Yu, Shihui; Pu, Xiaohui; Ahmed, Maizbha Uddin; Yu, Heidi H; Mutukuri, Tarun Tejasvi; Li, Jian; Zhou, Qi Tony.
Afiliación
  • Yu S; Lab of Pharmaceutics, School of Pharmaceutical Sciences, Sun Yat-Sen University, Guangzhou 510006, PR China; Department of Industrial and Physical Pharmacy, College of Pharmacy, Purdue University, 575 Stadium Mall Drive, West Lafayette, IN 47907, USA.
  • Pu X; Department of Industrial and Physical Pharmacy, College of Pharmacy, Purdue University, 575 Stadium Mall Drive, West Lafayette, IN 47907, USA; Institute of Pharmacy, School of Pharmacy, Henan University, N. Jinming Ave., Kaifeng, Henan 475004, China. Electronic address: pgh425@163.com.

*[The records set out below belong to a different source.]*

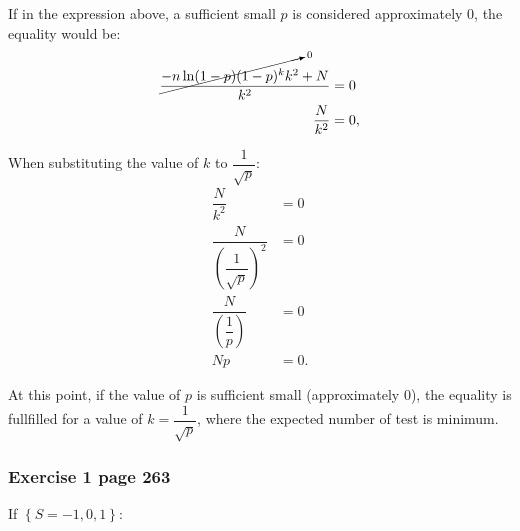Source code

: \documentclass[10pt,leter,openany]{article}
\begin{document}
\begin{enumerate}[(a)]
If in the expression above, a sufficient small $p$ is considered approximately 0, the equality would be:
\begin{equation*}
	\begin{aligned}
		\dfrac{\cancelto{0}{-n\ln(1-p)(1-p)^k k^2}+N}{k^2}& = 0\\
		\dfrac{N}{k^2}&=0,
	\end{aligned}	
\end{equation*}

When substituting the value of $ k $ to $\dfrac{1}{\sqrt{p}}$:
\begin{equation*}
	\begin{aligned}
		\dfrac{N}{k^2}& = 0\\
		\dfrac{N}{\left( \dfrac{1}{\sqrt{p}}\right) ^2}&=0\\
		\dfrac{N}{\left( \dfrac{1}{p}\right) } & =0\\
		Np & =0.
	\end{aligned}	
\end{equation*}

At this point, if the value of $p$ is sufficient small (approximately 0), the equality is fullfilled for a value of $k=\dfrac{1}{\sqrt{p}} $, where the expected number of test is minimum.

\end{enumerate}

\subsubsection*{Exercise 1 page 263}

If $\left\lbrace S=-1,0,1\right\rbrace :$
\end{document}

  • Ahmed MU; Department of Industrial and Physical Pharmacy, College of Pharmacy, Purdue University, 575 Stadium Mall Drive, West Lafayette, IN 47907, USA.
  • Yu HH; Infection and Immunity Program, Department of Microbiology, Biomedicine Discovery Institute, Monash University, 19 Innovation Walk, Clayton, Victoria 3800, Australia.
  • Mutukuri TT; Department of Industrial and Physical Pharmacy, College of Pharmacy, Purdue University, 575 Stadium Mall Drive, West Lafayette, IN 47907, USA.
  • Li J; Infection and Immunity Program, Department of Microbiology, Biomedicine Discovery Institute, Monash University, 19 Innovation Walk, Clayton, Victoria 3800, Australia.
  • Zhou QT; Department of Industrial and Physical Pharmacy, College of Pharmacy, Purdue University, 575 Stadium Mall Drive, West Lafayette, IN 47907, USA. Electronic address: tonyzhou@purdue.edu.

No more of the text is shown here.